** Record extracts follows **
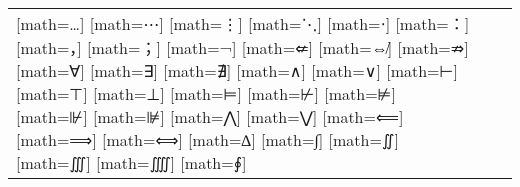 \documentclass{unittest}
\begin{document}
\begin{tabular}{lcc}
\makerow{…}[math=…]
\makerow{⋯}[math=⋯]
\makerow{⋮}[math=⋮]
\makerow{⋱}[math=⋱]
\makerow{⋅}[math=⋅]
\makerow{：}[math=：]
\makerow{，}[math=，]
\makerow{；}[math=；]
\midrule%
\makerow{¬}[math=¬]
\makerow{⇍}[math=⇍]
\makerow{⇎}[math=⇎]
\makerow{⇏}[math=⇏]
\makerow{∀}[math=∀]
\makerow{∃}[math=∃]
\makerow{∄}[math=∄]
\makerow{∧}[math=∧]
\makerow{∨}[math=∨]
\makerow{⊢}[math=⊢]
\makerow{⊤}[math=⊤]
\makerow{⊥}[math=⊥]
\makerow{⊨}[math=⊨]
\makerow{⊬}[math=⊬]
\makerow{⊭}[math=⊭]
\makerow{⊮}[math=⊮]
\makerow{⊯}[math=⊯]
\makerow{⋀}[math=⋀]
\makerow{⋁}[math=⋁]
\makerow{⟸}[math=⟸]
\makerow{⟹}[math=⟹]
\makerow{⟺}[math=⟺]
\midrule%
\makerow{∆}[math=∆]
\makerow{∫}[math=∫]
\makerow{∬}[math=∬]
\makerow{∭}[math=∭]
\makerow{⨌}[math=⨌]
\makerow{∮}[math=∮]
\bottomrule
\end{tabular}
\end{document}
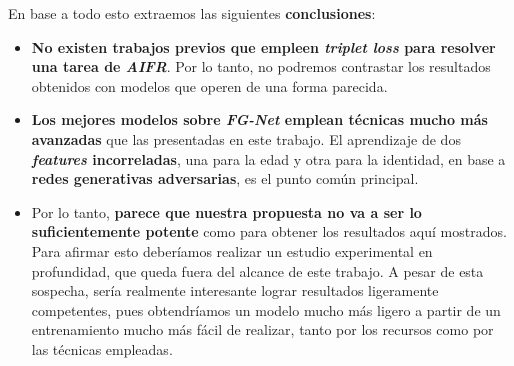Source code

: En base a todo esto extraemos las siguientes \textbf{conclusiones}:

\begin{itemize}
	\item \textbf{No existen trabajos previos que empleen \textit{triplet loss} para resolver una tarea de \textit{AIFR}}. Por lo tanto, no podremos contrastar los resultados obtenidos con modelos que operen de una forma parecida.
	\item \textbf{Los mejores modelos sobre \textit{FG-Net} emplean técnicas mucho más avanzadas} que las presentadas en este trabajo. El aprendizaje de dos \textbf{\textit{features} incorreladas}, una para la edad y otra para la identidad, en base a \textbf{redes generativas adversarias}, es el punto común principal.
	\item Por lo tanto, \textbf{parece que nuestra propuesta no va a ser lo suficientemente potente} como para obtener los resultados aquí mostrados. Para afirmar esto deberíamos realizar un estudio experimental en profundidad, que queda fuera del alcance de este trabajo. A pesar de esta sospecha, sería realmente interesante lograr resultados ligeramente competentes, pues obtendríamos un modelo mucho más ligero a partir de un entrenamiento mucho más fácil de realizar, tanto por los recursos como por las técnicas empleadas.
\end{itemize}
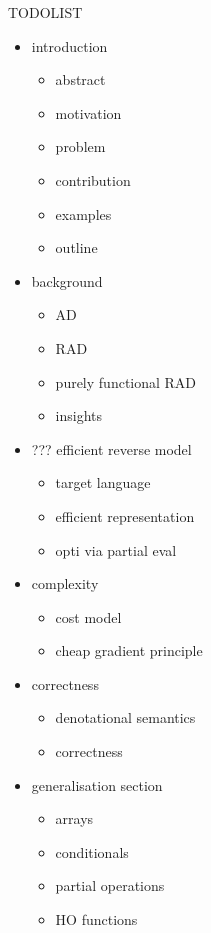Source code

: \begin{center}
    \huge TODOLIST
\end{center}
\begin{itemize}
    \item introduction
    \begin{itemize}
        \item abstract
        \item motivation
        \item problem
        \item contribution
        \item examples
        \item outline
    \end{itemize}
    \item background
    \begin{itemize}
        \item AD
        \item RAD
        \item purely functional RAD
        \item insights
    \end{itemize}
    \item ??? efficient reverse model
    \begin{itemize}
        \item target language
        \item efficient representation
        \item opti via partial eval
    \end{itemize}
    \item complexity
    \begin{itemize}
        \item cost model
        \item cheap gradient principle
    \end{itemize}
    \item correctness
    \begin{itemize}
        \item denotational semantics
        \item correctness
    \end{itemize}
    \item generalisation section
    \begin{itemize}
        \item arrays
        \item conditionals
        \item partial operations
        \item HO functions

\end{itemize}
\end{itemize}

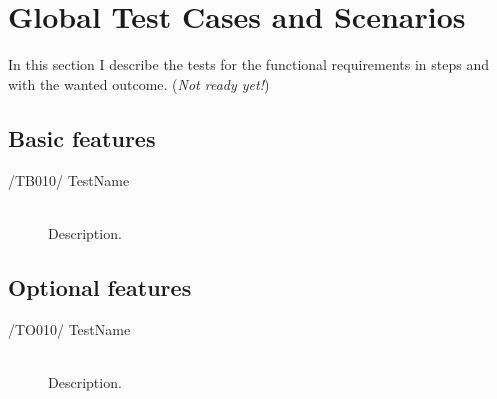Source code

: \section{Global Test Cases and Scenarios}

In this section I describe the tests for the functional requirements in steps and with the wanted outcome. (\textit{Not ready yet!})

\subsection{Basic features}
\begin{description}
\item[/TB010/ TestName]\hfill \\ Description.
\end{description}

\subsection{Optional features}
\begin{description}
\item[/TO010/ TestName]\hfill \\ Description.
\end{description}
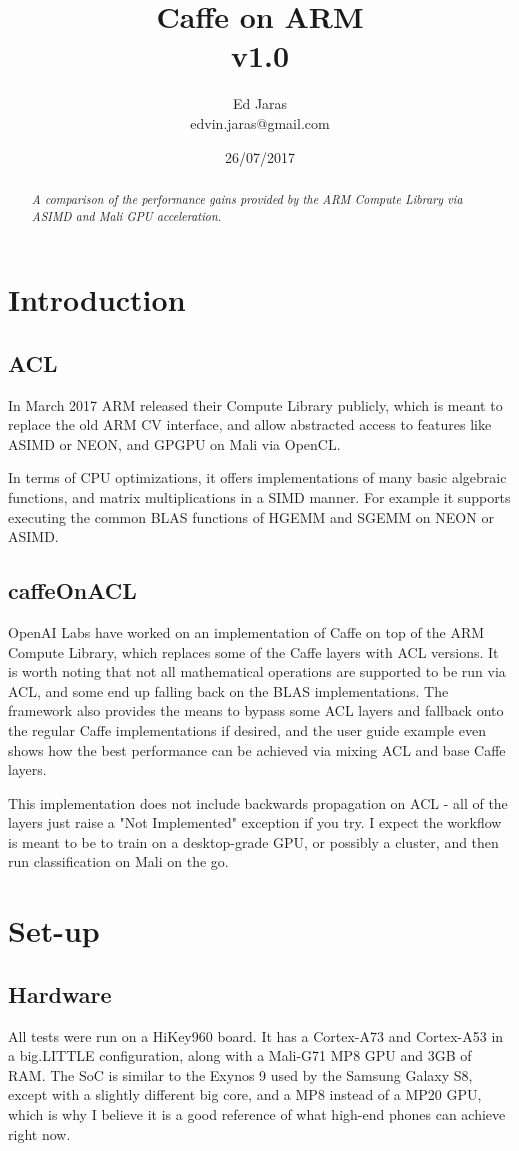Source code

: \documentclass[12pt, a4paper, notitlepage]{report}
\title{Caffe on ARM \\ v1.0}
\author{Ed Jaras \\edvin.jaras@gmail.com}
\date{26/07/2017}
\begin{document}
\maketitle
\thispagestyle{empty}
\begin{abstract}
\textit{A comparison of the performance gains provided by the ARM Compute Library via ASIMD and Mali GPU acceleration.}
\end{abstract}
\section*{Introduction}
\subsection*{ACL}
In March 2017 ARM released their Compute Library publicly, which is meant to replace the old ARM CV interface, and allow abstracted access to features like ASIMD or NEON, and GPGPU on Mali via OpenCL.

In terms of CPU optimizations, it offers implementations of many basic algebraic functions, and matrix multiplications in a SIMD manner. For example it supports executing the common BLAS functions of HGEMM and SGEMM on NEON or ASIMD.

\subsection*{caffeOnACL}
OpenAI Labs have worked on an implementation of Caffe on top of the ARM Compute Library, which replaces some of the Caffe layers with ACL versions. It is worth noting that not all mathematical operations are supported to be run via ACL, and some end up falling back on the BLAS implementations. The framework also provides the means to bypass some ACL layers and fallback onto the regular Caffe implementations if desired, and the user guide example even shows how the best performance can be achieved via mixing ACL and base Caffe layers.

This implementation does not include backwards propagation on ACL - all of the layers just raise a "Not Implemented" exception if you try. I expect the workflow is meant to be to train on a desktop-grade GPU, or possibly a cluster, and then run classification on Mali on the go.

\section*{Set-up}
\subsection*{Hardware}
All tests were run on a HiKey960 board. It has a Cortex-A73 and Cortex-A53 in a big.LITTLE configuration, along with a Mali-G71 MP8 GPU and 3GB of RAM. The SoC is similar to the Exynos 9 used by the Samsung Galaxy S8, except with a slightly different big core, and a MP8 instead of a MP20 GPU, which is why I believe it is a good reference of what high-end phones can achieve right now.
\end{document}

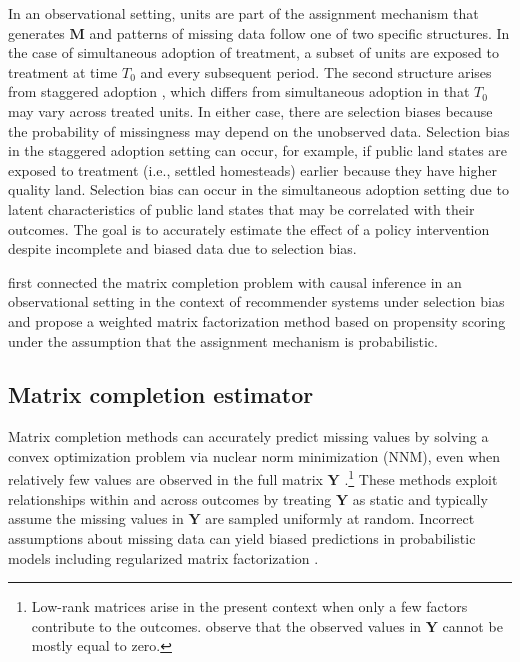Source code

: \documentclass[12pt]{article}
\begin{document}
In an observational setting, units are part of the assignment mechanism that generates $\mathbf{M}$ and patterns of missing data follow one of two specific structures. In the case of simultaneous adoption of treatment, a subset of units are exposed to treatment at time $T_0$ and every subsequent period. The second structure arises from staggered adoption \citep{athey2018design}, which differs from simultaneous adoption in that $T_0$ may vary across treated units. In either case, there are selection biases because the probability of missingness may depend on the unobserved data. Selection bias in the staggered adoption setting can occur, for example, if public land states are exposed to treatment (i.e., settled homesteads) earlier because they have higher quality land. Selection bias can occur in the simultaneous adoption setting due to latent characteristics of public land states that may be correlated with their outcomes. The goal is to accurately estimate the effect of a policy intervention despite incomplete and biased data due to selection bias. 

\citet{schnabel2016recommendations} first connected the matrix completion problem with causal inference in an observational setting in the context of recommender systems under selection bias and propose a weighted matrix factorization method based on propensity scoring under the assumption that the assignment mechanism is probabilistic.

\subsection{Matrix completion estimator}

Matrix completion methods can accurately predict missing values by solving a convex optimization problem via nuclear norm minimization (NNM), even when relatively few values are observed in the full matrix $\mathbf{Y}$ \citep[e.g.,][]{candes2009exact,candes2010matrix}.\footnote{Low-rank matrices arise in the present context when only a few factors contribute to the outcomes. \citet{candes2009exact} observe that the observed values in $\mathbf{Y}$ cannot be mostly equal to zero.} These methods exploit relationships within and across outcomes by treating $\mathbf{Y}$ as static and typically assume the missing values in $\mathbf{Y}$ are sampled uniformly at random. Incorrect assumptions about missing data can yield biased predictions in probabilistic models including regularized matrix factorization \citep{marlin2009collaborative}. 
\end{document}
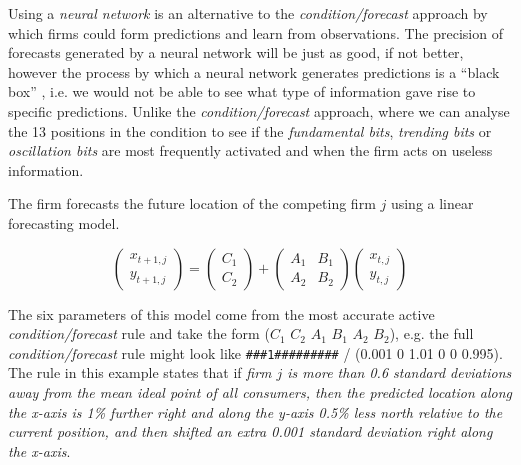 \documentclass[preprint, 12pt]{elsarticle}
\begin{document}
Using a \emph{neural network} is an alternative to the \emph{condition/forecast} approach by which firms could form predictions and learn from observations. The precision of forecasts generated by a neural network will be just as good, if not better, however the process by which a neural network generates predictions is a ``black box'' \citep[chapter~3]{Arthur_2014}, i.e. we would not be able to see what type of information gave rise to specific predictions. Unlike the \emph{condition/forecast} approach, where we can analyse the 13 positions in the condition to see if the \emph{fundamental bits}, \emph{trending bits} or \emph{oscillation bits} are most frequently activated and when the firm acts on useless information. 

The firm forecasts the future location of the competing firm $j$ using a linear forecasting model. 

$$\left( \begin{array}{*{20}{c}} {{x_{t + 1,j}}}\\ {{y_{t + 1,j}}} \end{array} \right) = \left( {\begin{array}{*{20}{c}} {{C_1}}\\ {{C_2}} \end{array}} \right) + \left( {\begin{array}{*{20}{c}} {{A_1}}&{{B_1}}\\ {{A_2}}&{{B_2}} \end{array}} \right)\left( {\begin{array}{*{20}{c}} {{x_{t,j}}}\\ {{y_{t,j}}} \end{array}} \right)$$

The six parameters of this model come from the most accurate active \emph{condition/forecast} rule and take the form ($C_1$ $C_2$ $A_1$ $B_1$ $A_2$ $B_2$), e.g. the full \emph{condition/forecast} rule might look like \texttt{\#\#\#1\#\#\#\#\#\#\#\#\#} / (0.001 0 1.01 0 0 0.995). The rule in this example states that if \emph{firm $j$ is more than 0.6 standard deviations away from the mean ideal point of all consumers, then the predicted location along the x-axis is 1\% further right and along the y-axis 0.5\% less north relative to the current position, and then shifted an extra 0.001 standard deviation right along the x-axis}.
\end{document}
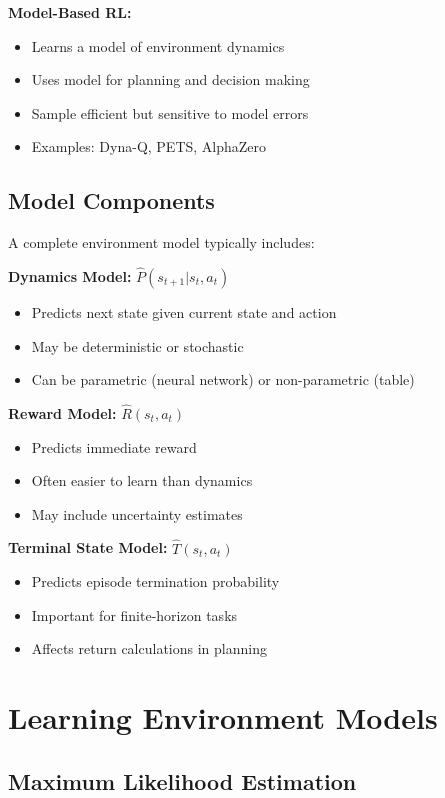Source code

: \textbf{Model-Based RL:}
\begin{itemize}
    \item Learns a model of environment dynamics
    \item Uses model for planning and decision making
    \item Sample efficient but sensitive to model errors
    \item Examples: Dyna-Q, PETS, AlphaZero
\end{itemize}

\subsection{Model Components}

A complete environment model typically includes:

\textbf{Dynamics Model:} $\hat{P}(s_{t+1}|s_t, a_t)$
\begin{itemize}
    \item Predicts next state given current state and action
    \item May be deterministic or stochastic
    \item Can be parametric (neural network) or non-parametric (table)
\end{itemize}

\textbf{Reward Model:} $\hat{R}(s_t, a_t)$
\begin{itemize}
    \item Predicts immediate reward
    \item Often easier to learn than dynamics
    \item May include uncertainty estimates
\end{itemize}

\textbf{Terminal State Model:} $\hat{T}(s_t, a_t)$
\begin{itemize}
    \item Predicts episode termination probability
    \item Important for finite-horizon tasks
    \item Affects return calculations in planning
\end{itemize}

\section{Learning Environment Models}

\subsection{Maximum Likelihood Estimation}

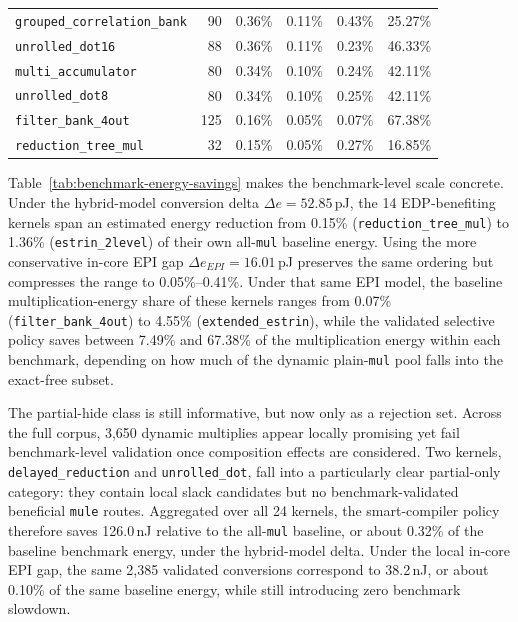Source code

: \begin{table}[t]
{\begin{tabular}{l r r r r r}
\texttt{grouped\_correlation\_bank} & 90 & 0.36\% & 0.11\% & 0.43\% & 25.27\% \\
\texttt{unrolled\_dot16} & 88 & 0.36\% & 0.11\% & 0.23\% & 46.33\% \\
\texttt{multi\_accumulator} & 80 & 0.34\% & 0.10\% & 0.24\% & 42.11\% \\
\texttt{unrolled\_dot8} & 80 & 0.34\% & 0.10\% & 0.25\% & 42.11\% \\
\texttt{filter\_bank\_4out} & 125 & 0.16\% & 0.05\% & 0.07\% & 67.38\% \\
\texttt{reduction\_tree\_mul} & 32 & 0.15\% & 0.05\% & 0.27\% & 16.85\% \\
\hline
\end{tabular}
}
\end{table}

Table~\ref{tab:benchmark-energy-savings} makes the benchmark-level
scale concrete. Under the hybrid-model conversion delta
$\Delta e = 52.85$\,pJ, the 14 EDP-benefiting kernels span an estimated
energy reduction from 0.15\% (\texttt{reduction\_tree\_mul}) to 1.36\%
(\texttt{estrin\_2level}) of their own all-\texttt{mul} baseline
energy. Using the more conservative in-core EPI gap
$\Delta e_{\mathit{EPI}} = 16.01$\,pJ preserves the same ordering but
compresses the range to 0.05\%--0.41\%. Under that same EPI model, the
baseline multiplication-energy share of these kernels ranges from
0.07\% (\texttt{filter\_bank\_4out}) to 4.55\%
(\texttt{extended\_estrin}), while the validated selective policy saves
between 7.49\% and 67.38\% of the multiplication energy within each
benchmark, depending on how much of the dynamic plain-\texttt{mul} pool
falls into the exact-free subset.

The partial-hide class is still informative, but now only as a
rejection set. Across the full corpus, 3,650 dynamic multiplies appear
locally promising yet fail benchmark-level validation once composition
effects are considered. Two kernels, \texttt{delayed\_reduction} and
\texttt{unrolled\_dot}, fall into a particularly clear partial-only
category: they contain local slack candidates but no benchmark-validated
beneficial \texttt{mule} routes. Aggregated over all 24 kernels, the
smart-compiler policy therefore saves 126.0\,nJ relative to the
all-\texttt{mul} baseline, or about 0.32\% of the baseline benchmark
energy, under the hybrid-model delta. Under the local in-core EPI gap,
the same 2,385 validated conversions correspond to 38.2\,nJ, or about
0.10\% of the same baseline energy, while still introducing zero
benchmark slowdown.

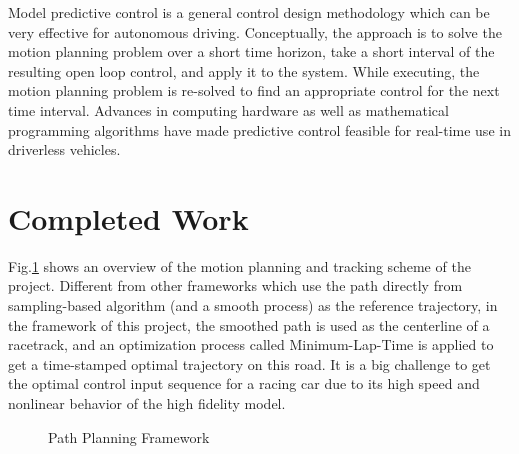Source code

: \documentclass[conference, onecolumn]{IEEEtran}
\begin{document}
Model predictive control is a general control design
methodology which can be very effective for autonomous driving. Conceptually, the approach is to solve the motion planning problem over a short time horizon, take a short interval of the resulting open loop control, and apply it to the system. While executing, the motion planning problem is re-solved to find an appropriate control for the next time interval. Advances in computing hardware as well as mathematical programming
algorithms have made predictive control feasible for real-time use in driverless vehicles. 


\section{Completed Work}

Fig.\ref{fig:framework} shows an overview of the motion planning and tracking scheme of the project. Different from other frameworks which use the path directly from sampling-based algorithm (and a smooth process) as the reference trajectory, in the framework of this project, the smoothed path is used as the centerline of a racetrack, and an optimization process called Minimum-Lap-Time is applied to get a time-stamped optimal trajectory on this road. It is a big challenge to get the optimal control input sequence for a racing car due to its high speed and nonlinear behavior of the high fidelity model. 

\begin{figure}[h]
	\centering
	\captionsetup{justification=centering}
	\caption{Path Planning Framework}
	\label{fig:framework}
\end{figure}
\end{document}
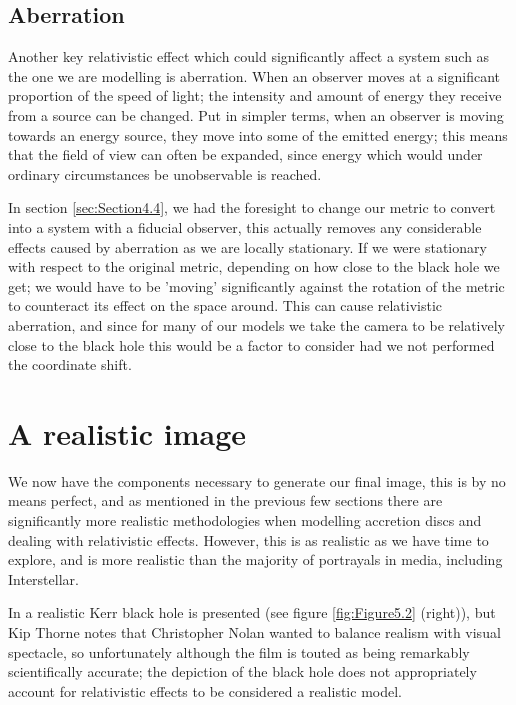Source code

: \documentclass[oneside,openright,frontopenright, singlespacing]{dmathesis}
\begin{document}
\subsection{Aberration}\label{subsec:Subsection5.2.2}

	Another key relativistic effect which could significantly affect a system such as the one we are modelling is aberration. When an observer moves at a significant proportion of the speed of light; the intensity and amount of energy they receive from a source can be changed. Put in simpler terms, when an observer is moving towards an energy source, they move into some of the emitted energy; this means that the field of view can often be expanded, since energy which would under ordinary circumstances be unobservable is reached.

\vspace{1em}
	In section \ref{sec:Section4.4}, we had the foresight to change our metric to convert into a system with a fiducial observer, this actually removes any considerable effects caused by aberration as we are locally stationary. If we were stationary with respect to the original metric, depending on how close to the black hole we get; we would have to be 'moving' significantly against the rotation of the metric to counteract its effect on the space around. This can cause relativistic aberration, and since for many of our models we take the camera to be relatively close to the black hole this would be a factor to consider had we not performed the coordinate shift.

\section{A realistic image}\label{sec:Section5.3}

	We now have the components necessary to generate our final image, this is by no means perfect, and as mentioned in the previous few sections there are significantly more realistic methodologies when modelling accretion discs and dealing with relativistic effects. However, this is as realistic as we have time to explore, and is more realistic than the majority of portrayals in media, including Interstellar. 

\vspace{1em}
	In \cite{thorne2015gravitational} a realistic Kerr black hole is presented (see figure \ref{fig:Figure5.2} (right)), but Kip Thorne notes that Christopher Nolan wanted to balance realism with visual spectacle, so unfortunately although the film is touted as being remarkably scientifically accurate; the depiction of the black hole does not appropriately account for relativistic effects to be considered a realistic model.
\end{document}
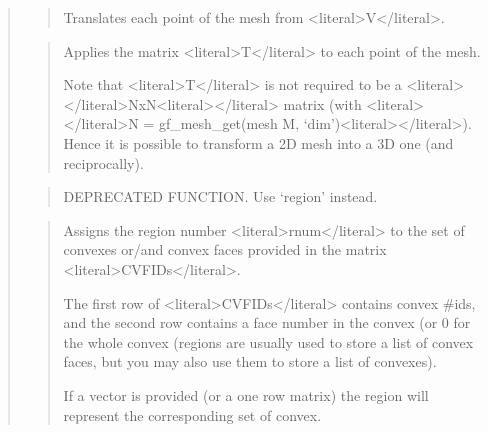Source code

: \documentclass[a4paper,11pt,english]{sphinxmanual}
\begin{document}
\begin{quote}
\begin{quote}
\sphinxAtStartPar
Translates each point of the mesh from \textless{}literal\textgreater{}V\textless{}/literal\textgreater{}.
\end{quote}

\sphinxAtStartPar
{}
\begin{quote}

\sphinxAtStartPar
Applies the matrix \textless{}literal\textgreater{}T\textless{}/literal\textgreater{} to each point of the mesh.

\sphinxAtStartPar
Note that \textless{}literal\textgreater{}T\textless{}/literal\textgreater{} is not required to be a \textless{}literal\textgreater{}\textless{}/literal\textgreater{}NxN\textless{}literal\textgreater{}\textless{}/literal\textgreater{} matrix (with
\textless{}literal\textgreater{}\textless{}/literal\textgreater{}N = gf\_mesh\_get(mesh M, ‘dim’)\textless{}literal\textgreater{}\textless{}/literal\textgreater{}). Hence it is possible to transform
a 2D mesh into a 3D one (and reciprocally).
\end{quote}

\sphinxAtStartPar
{}
\begin{quote}

\sphinxAtStartPar
DEPRECATED FUNCTION. Use ‘region’ instead.
\end{quote}

\sphinxAtStartPar
{}
\begin{quote}

\sphinxAtStartPar
Assigns the region number \textless{}literal\textgreater{}rnum\textless{}/literal\textgreater{} to the set of convexes or/and convex
faces provided in the matrix \textless{}literal\textgreater{}CVFIDs\textless{}/literal\textgreater{}.

\sphinxAtStartPar
The first row of \textless{}literal\textgreater{}CVFIDs\textless{}/literal\textgreater{} contains convex \#ids, and the second row
contains a face number in the convex (or 0
for the whole convex (regions are usually used to store a list of
convex faces, but you may also use them to store a list of convexes).

\sphinxAtStartPar
If a vector is provided (or a one row matrix) the region will represent
the corresponding set of convex.
\end{quote}


\end{quote}
\end{document}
** End of Record extracts **
▶ [Your goal]
From the data above, output only the lines between the line containing "Dyna-Q, PETS, AlphaZero" and the line containing "episode termination probability", inclusive, exactly as written.

▶ [Solution to this problem]
    \item Examples: Dyna-Q, PETS, AlphaZero
\end{itemize}

\subsection{Model Components}

A complete environment model typically includes:

\textbf{Dynamics Model:} $\hat{P}(s_{t+1}|s_t, a_t)$
\begin{itemize}
    \item Predicts next state given current state and action
    \item May be deterministic or stochastic
    \item Can be parametric (neural network) or non-parametric (table)
\end{itemize}

\textbf{Reward Model:} $\hat{R}(s_t, a_t)$
\begin{itemize}
    \item Predicts immediate reward
    \item Often easier to learn than dynamics
    \item May include uncertainty estimates
\end{itemize}

\textbf{Terminal State Model:} $\hat{T}(s_t, a_t)$
\begin{itemize}
    \item Predicts episode termination probability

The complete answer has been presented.